> [WHAT NEEDS TO BE DONE]: Each line in the records below, from the one that contains "## Strategy" to the one that contains "I will introduce", should be reproduced exactly, the first and last included.

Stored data
*** Block opens ***
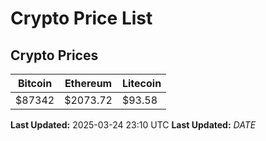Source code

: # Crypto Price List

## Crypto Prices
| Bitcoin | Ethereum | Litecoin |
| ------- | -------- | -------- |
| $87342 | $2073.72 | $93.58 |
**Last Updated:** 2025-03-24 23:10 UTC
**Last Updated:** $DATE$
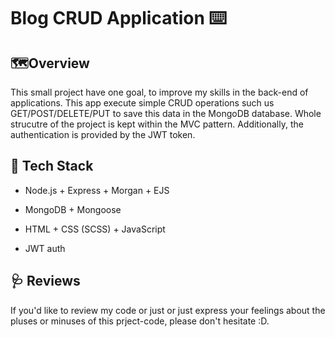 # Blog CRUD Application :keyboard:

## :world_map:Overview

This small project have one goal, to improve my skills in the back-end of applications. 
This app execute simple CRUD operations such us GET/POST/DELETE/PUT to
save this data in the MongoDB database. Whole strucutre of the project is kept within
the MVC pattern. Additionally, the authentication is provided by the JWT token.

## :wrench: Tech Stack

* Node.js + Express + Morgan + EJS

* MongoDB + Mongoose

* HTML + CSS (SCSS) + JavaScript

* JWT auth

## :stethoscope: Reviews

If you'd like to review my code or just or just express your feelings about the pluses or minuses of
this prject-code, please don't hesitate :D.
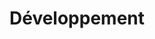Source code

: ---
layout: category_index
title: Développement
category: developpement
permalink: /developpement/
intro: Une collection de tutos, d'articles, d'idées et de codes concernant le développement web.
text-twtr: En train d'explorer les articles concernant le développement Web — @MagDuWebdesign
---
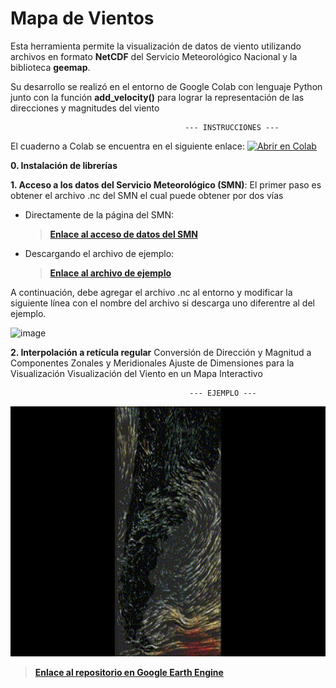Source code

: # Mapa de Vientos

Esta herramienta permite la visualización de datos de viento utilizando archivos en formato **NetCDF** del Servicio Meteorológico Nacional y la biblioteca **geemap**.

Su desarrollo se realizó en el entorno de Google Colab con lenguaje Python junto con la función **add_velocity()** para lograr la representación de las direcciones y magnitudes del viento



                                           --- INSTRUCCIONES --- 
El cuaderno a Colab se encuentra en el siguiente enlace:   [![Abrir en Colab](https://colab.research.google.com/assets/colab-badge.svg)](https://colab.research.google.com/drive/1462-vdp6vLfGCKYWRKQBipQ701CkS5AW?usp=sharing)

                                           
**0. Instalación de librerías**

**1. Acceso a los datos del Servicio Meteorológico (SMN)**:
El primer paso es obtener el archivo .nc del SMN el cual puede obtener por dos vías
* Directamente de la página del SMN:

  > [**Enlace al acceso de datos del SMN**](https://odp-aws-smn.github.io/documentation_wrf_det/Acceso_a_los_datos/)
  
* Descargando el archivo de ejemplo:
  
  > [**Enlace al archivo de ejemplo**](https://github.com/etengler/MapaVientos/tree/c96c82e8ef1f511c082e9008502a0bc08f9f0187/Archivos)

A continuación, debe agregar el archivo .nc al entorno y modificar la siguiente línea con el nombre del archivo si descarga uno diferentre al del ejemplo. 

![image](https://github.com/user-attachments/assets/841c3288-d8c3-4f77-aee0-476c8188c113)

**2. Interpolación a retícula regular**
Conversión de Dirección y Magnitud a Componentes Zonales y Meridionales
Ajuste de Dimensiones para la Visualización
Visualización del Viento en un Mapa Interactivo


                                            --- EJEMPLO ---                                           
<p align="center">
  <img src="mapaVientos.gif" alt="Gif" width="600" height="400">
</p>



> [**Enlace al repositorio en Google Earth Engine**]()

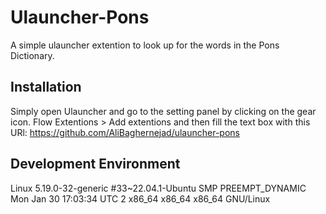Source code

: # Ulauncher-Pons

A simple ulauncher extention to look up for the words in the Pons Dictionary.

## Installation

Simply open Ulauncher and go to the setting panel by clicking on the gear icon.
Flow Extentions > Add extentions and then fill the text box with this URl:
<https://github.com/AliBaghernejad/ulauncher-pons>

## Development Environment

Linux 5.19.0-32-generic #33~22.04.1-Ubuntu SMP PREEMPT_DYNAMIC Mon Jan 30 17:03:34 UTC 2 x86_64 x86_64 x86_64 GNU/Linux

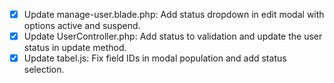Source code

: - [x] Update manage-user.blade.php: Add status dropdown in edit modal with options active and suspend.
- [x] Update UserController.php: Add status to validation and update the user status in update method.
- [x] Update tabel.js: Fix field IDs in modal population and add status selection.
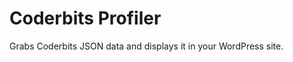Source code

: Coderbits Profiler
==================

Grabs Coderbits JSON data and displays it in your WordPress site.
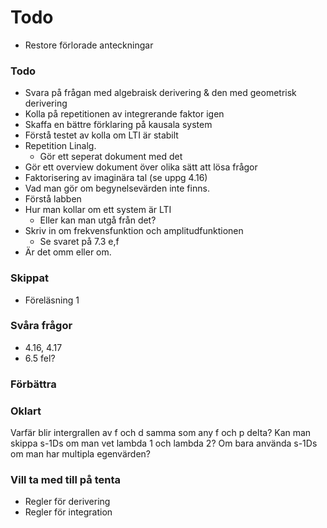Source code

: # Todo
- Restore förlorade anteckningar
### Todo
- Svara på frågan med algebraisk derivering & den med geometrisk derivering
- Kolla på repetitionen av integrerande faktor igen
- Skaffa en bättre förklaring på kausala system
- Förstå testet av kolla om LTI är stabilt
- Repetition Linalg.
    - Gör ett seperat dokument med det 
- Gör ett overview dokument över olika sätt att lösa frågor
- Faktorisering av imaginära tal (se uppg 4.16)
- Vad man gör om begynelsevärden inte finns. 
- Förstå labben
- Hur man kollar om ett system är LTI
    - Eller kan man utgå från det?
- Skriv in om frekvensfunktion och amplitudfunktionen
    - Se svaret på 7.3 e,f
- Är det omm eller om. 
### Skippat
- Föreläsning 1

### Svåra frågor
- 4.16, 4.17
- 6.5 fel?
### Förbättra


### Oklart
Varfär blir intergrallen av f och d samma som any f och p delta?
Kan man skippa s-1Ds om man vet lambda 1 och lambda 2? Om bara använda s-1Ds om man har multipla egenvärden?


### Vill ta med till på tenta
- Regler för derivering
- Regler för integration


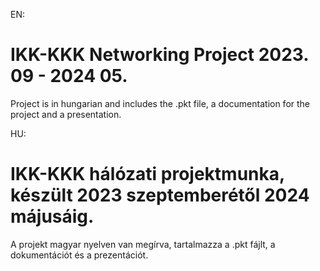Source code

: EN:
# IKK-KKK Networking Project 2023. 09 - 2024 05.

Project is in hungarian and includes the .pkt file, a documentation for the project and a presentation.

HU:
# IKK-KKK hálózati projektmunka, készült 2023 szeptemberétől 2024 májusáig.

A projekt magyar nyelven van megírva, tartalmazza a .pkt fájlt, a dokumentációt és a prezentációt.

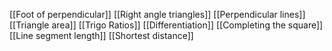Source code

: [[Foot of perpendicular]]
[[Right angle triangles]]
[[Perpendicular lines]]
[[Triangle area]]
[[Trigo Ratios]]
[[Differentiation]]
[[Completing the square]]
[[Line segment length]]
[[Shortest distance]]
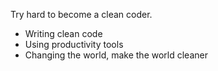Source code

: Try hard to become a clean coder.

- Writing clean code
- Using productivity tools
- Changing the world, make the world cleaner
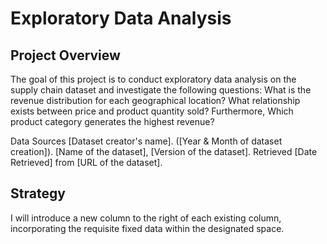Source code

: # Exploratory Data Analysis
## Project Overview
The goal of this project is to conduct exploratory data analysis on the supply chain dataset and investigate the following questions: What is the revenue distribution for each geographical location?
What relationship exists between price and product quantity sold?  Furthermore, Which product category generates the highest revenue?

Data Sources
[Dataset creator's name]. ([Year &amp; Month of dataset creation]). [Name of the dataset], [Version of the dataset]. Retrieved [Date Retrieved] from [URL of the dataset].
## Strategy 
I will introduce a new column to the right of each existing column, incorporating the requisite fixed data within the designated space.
*** Block closes ***
*** Block opens ***
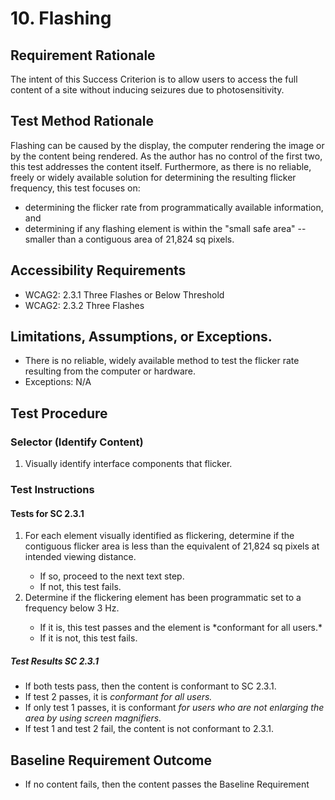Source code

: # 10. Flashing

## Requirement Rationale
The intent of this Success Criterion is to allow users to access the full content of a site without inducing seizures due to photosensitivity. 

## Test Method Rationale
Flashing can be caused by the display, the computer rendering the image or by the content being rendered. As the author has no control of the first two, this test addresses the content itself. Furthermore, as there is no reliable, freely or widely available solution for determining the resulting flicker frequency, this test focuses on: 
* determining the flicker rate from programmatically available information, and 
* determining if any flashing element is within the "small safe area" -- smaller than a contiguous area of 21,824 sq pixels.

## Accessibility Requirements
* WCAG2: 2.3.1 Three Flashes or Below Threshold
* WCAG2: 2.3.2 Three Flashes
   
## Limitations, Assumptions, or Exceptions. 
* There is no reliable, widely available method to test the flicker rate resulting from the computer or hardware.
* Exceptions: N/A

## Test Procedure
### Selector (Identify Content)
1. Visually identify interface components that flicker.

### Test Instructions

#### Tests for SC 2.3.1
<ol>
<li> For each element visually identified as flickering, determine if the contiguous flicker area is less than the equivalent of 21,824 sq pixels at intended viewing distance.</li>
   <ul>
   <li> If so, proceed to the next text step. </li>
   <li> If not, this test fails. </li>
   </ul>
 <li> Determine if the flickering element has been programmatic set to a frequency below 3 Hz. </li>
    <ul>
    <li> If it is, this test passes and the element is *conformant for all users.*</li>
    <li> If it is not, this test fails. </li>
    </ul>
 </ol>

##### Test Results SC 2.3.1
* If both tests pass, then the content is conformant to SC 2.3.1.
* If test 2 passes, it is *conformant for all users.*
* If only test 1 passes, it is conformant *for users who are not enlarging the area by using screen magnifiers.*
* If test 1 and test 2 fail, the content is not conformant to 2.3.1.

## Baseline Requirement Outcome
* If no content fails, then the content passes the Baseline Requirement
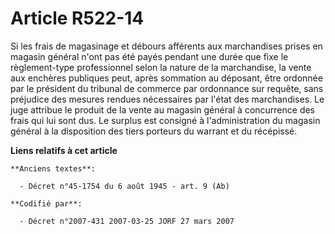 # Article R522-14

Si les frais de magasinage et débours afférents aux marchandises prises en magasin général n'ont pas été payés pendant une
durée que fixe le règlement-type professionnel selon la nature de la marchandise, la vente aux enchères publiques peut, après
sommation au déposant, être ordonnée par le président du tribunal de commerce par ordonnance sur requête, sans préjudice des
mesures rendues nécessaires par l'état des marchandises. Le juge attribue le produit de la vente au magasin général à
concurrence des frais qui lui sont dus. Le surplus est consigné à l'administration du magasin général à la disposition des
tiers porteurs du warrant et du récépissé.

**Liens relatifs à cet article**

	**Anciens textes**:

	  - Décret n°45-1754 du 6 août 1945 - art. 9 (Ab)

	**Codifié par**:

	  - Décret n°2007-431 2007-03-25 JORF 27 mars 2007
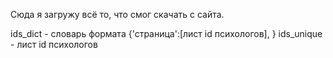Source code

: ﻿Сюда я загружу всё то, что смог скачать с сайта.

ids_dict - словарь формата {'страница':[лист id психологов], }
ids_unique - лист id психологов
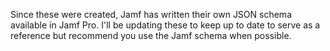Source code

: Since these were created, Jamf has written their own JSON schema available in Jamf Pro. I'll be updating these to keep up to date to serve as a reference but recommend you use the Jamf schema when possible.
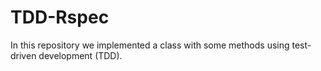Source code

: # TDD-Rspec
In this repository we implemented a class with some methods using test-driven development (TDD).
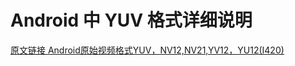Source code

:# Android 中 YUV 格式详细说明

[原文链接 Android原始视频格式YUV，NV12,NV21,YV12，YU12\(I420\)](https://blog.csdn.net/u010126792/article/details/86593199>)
*** Block closes ***
> [EXERCISE ANSWER]:
## Strategy 
I will introduce a new column to the right of each existing column, incorporating the requisite fixed data within the designated space.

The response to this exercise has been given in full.